Parmi les grands visionnaires impliqués dans Terra Nova, on peut distinguer particulièrement le très visionnaire Jean-Hervé Lorenzi, président du Cercle des économistes, qui écrivait dans Libération du 11 août 2007 : "La crise du crédit immobilier n'est pour l'instant pas si gigantesque ; pas de quoi gripper les moteurs de la croissance"… Il faut dire que dans la famille des "grands prophètes", il a été largement doublé sur sa droite, quelques mois plus tard, par son alter ego du Cercle des économistes, Christian de Boissieu, qui écrivait dans un livre publié par le même cercle : "Rétrospectivement, les innovations financières se sont révélées être un jeu gagnant-gagnant [...] ; [c'est] un processus qu'il serait suicidaire de remettre en cause globalement". Les mêmes, dans Le Monde d'aujourd'hui, proposent un remède à la "crise" qu'ils n'ont pas vu venir : "Peu importe le passé [en effet !], les positions relatives des pays ne sont jamais figées, seule compte la volonté de mettre en oeuvre une politique économique qui favorise la croissance potentielle et tente de répartir équitablement les fruits de cette croissance.
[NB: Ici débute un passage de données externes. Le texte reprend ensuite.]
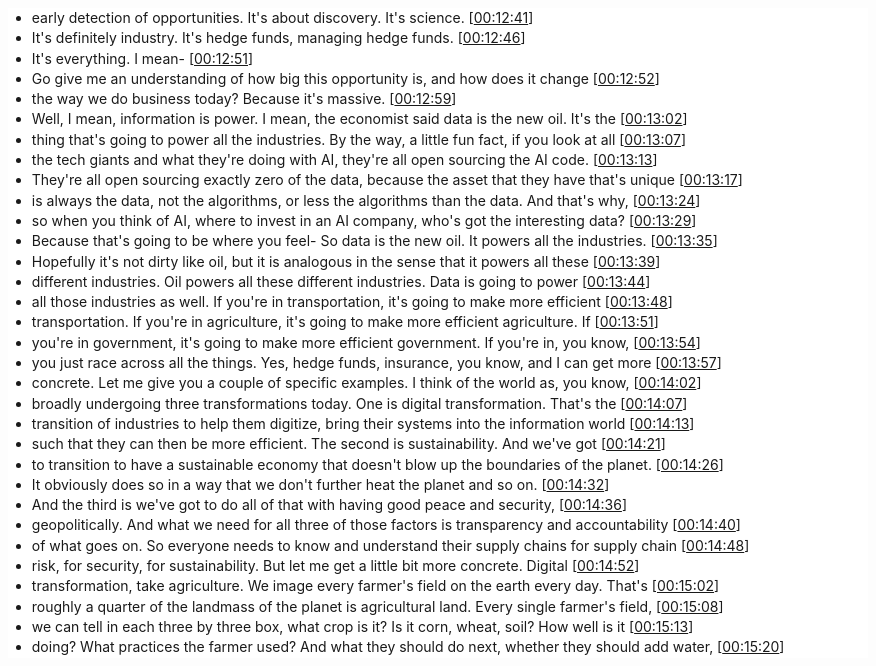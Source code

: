 *  early detection of opportunities. It's about discovery. It's science. [[00:12:41](https://www.youtube.com/watch?v=XdLOUC13wFk&t=761.58s)]
*  It's definitely industry. It's hedge funds, managing hedge funds. [[00:12:46](https://www.youtube.com/watch?v=XdLOUC13wFk&t=766.3000000000001s)]
*  It's everything. I mean- [[00:12:51](https://www.youtube.com/watch?v=XdLOUC13wFk&t=771.26s)]
*  Go give me an understanding of how big this opportunity is, and how does it change [[00:12:52](https://www.youtube.com/watch?v=XdLOUC13wFk&t=772.86s)]
*  the way we do business today? Because it's massive. [[00:12:59](https://www.youtube.com/watch?v=XdLOUC13wFk&t=779.74s)]
*  Well, I mean, information is power. I mean, the economist said data is the new oil. It's the [[00:13:02](https://www.youtube.com/watch?v=XdLOUC13wFk&t=782.38s)]
*  thing that's going to power all the industries. By the way, a little fun fact, if you look at all [[00:13:07](https://www.youtube.com/watch?v=XdLOUC13wFk&t=787.34s)]
*  the tech giants and what they're doing with AI, they're all open sourcing the AI code. [[00:13:13](https://www.youtube.com/watch?v=XdLOUC13wFk&t=793.1s)]
*  They're all open sourcing exactly zero of the data, because the asset that they have that's unique [[00:13:17](https://www.youtube.com/watch?v=XdLOUC13wFk&t=797.98s)]
*  is always the data, not the algorithms, or less the algorithms than the data. And that's why, [[00:13:24](https://www.youtube.com/watch?v=XdLOUC13wFk&t=804.0600000000001s)]
*  so when you think of AI, where to invest in an AI company, who's got the interesting data? [[00:13:29](https://www.youtube.com/watch?v=XdLOUC13wFk&t=809.1s)]
*  Because that's going to be where you feel- So data is the new oil. It powers all the industries. [[00:13:35](https://www.youtube.com/watch?v=XdLOUC13wFk&t=815.1s)]
*  Hopefully it's not dirty like oil, but it is analogous in the sense that it powers all these [[00:13:39](https://www.youtube.com/watch?v=XdLOUC13wFk&t=819.5s)]
*  different industries. Oil powers all these different industries. Data is going to power [[00:13:44](https://www.youtube.com/watch?v=XdLOUC13wFk&t=824.78s)]
*  all those industries as well. If you're in transportation, it's going to make more efficient [[00:13:48](https://www.youtube.com/watch?v=XdLOUC13wFk&t=828.3s)]
*  transportation. If you're in agriculture, it's going to make more efficient agriculture. If [[00:13:51](https://www.youtube.com/watch?v=XdLOUC13wFk&t=831.66s)]
*  you're in government, it's going to make more efficient government. If you're in, you know, [[00:13:54](https://www.youtube.com/watch?v=XdLOUC13wFk&t=834.4599999999999s)]
*  you just race across all the things. Yes, hedge funds, insurance, you know, and I can get more [[00:13:57](https://www.youtube.com/watch?v=XdLOUC13wFk&t=837.74s)]
*  concrete. Let me give you a couple of specific examples. I think of the world as, you know, [[00:14:02](https://www.youtube.com/watch?v=XdLOUC13wFk&t=842.6999999999999s)]
*  broadly undergoing three transformations today. One is digital transformation. That's the [[00:14:07](https://www.youtube.com/watch?v=XdLOUC13wFk&t=847.42s)]
*  transition of industries to help them digitize, bring their systems into the information world [[00:14:13](https://www.youtube.com/watch?v=XdLOUC13wFk&t=853.58s)]
*  such that they can then be more efficient. The second is sustainability. And we've got [[00:14:21](https://www.youtube.com/watch?v=XdLOUC13wFk&t=861.74s)]
*  to transition to have a sustainable economy that doesn't blow up the boundaries of the planet. [[00:14:26](https://www.youtube.com/watch?v=XdLOUC13wFk&t=866.94s)]
*  It obviously does so in a way that we don't further heat the planet and so on. [[00:14:32](https://www.youtube.com/watch?v=XdLOUC13wFk&t=872.38s)]
*  And the third is we've got to do all of that with having good peace and security, [[00:14:36](https://www.youtube.com/watch?v=XdLOUC13wFk&t=876.62s)]
*  geopolitically. And what we need for all three of those factors is transparency and accountability [[00:14:40](https://www.youtube.com/watch?v=XdLOUC13wFk&t=880.78s)]
*  of what goes on. So everyone needs to know and understand their supply chains for supply chain [[00:14:48](https://www.youtube.com/watch?v=XdLOUC13wFk&t=888.78s)]
*  risk, for security, for sustainability. But let me get a little bit more concrete. Digital [[00:14:52](https://www.youtube.com/watch?v=XdLOUC13wFk&t=892.9399999999999s)]
*  transformation, take agriculture. We image every farmer's field on the earth every day. That's [[00:15:02](https://www.youtube.com/watch?v=XdLOUC13wFk&t=902.62s)]
*  roughly a quarter of the landmass of the planet is agricultural land. Every single farmer's field, [[00:15:08](https://www.youtube.com/watch?v=XdLOUC13wFk&t=908.86s)]
*  we can tell in each three by three box, what crop is it? Is it corn, wheat, soil? How well is it [[00:15:13](https://www.youtube.com/watch?v=XdLOUC13wFk&t=913.82s)]
*  doing? What practices the farmer used? And what they should do next, whether they should add water, [[00:15:20](https://www.youtube.com/watch?v=XdLOUC13wFk&t=920.38s)]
Or, paradoxalement, nous sommes peut-être pour la première fois, depuis longtemps, en situation de renverser le cours naturel des choses ». J'espère ne pas être le seul à rire (jaune) !

Remarquons que Minc ,Attali et Allègre sont capables d'intervenir sur n'importe quel sujet. Autant dire qu'ils sont incompétents en tout. Ce qui n'empêche pas les médias de faire largement appel à eux.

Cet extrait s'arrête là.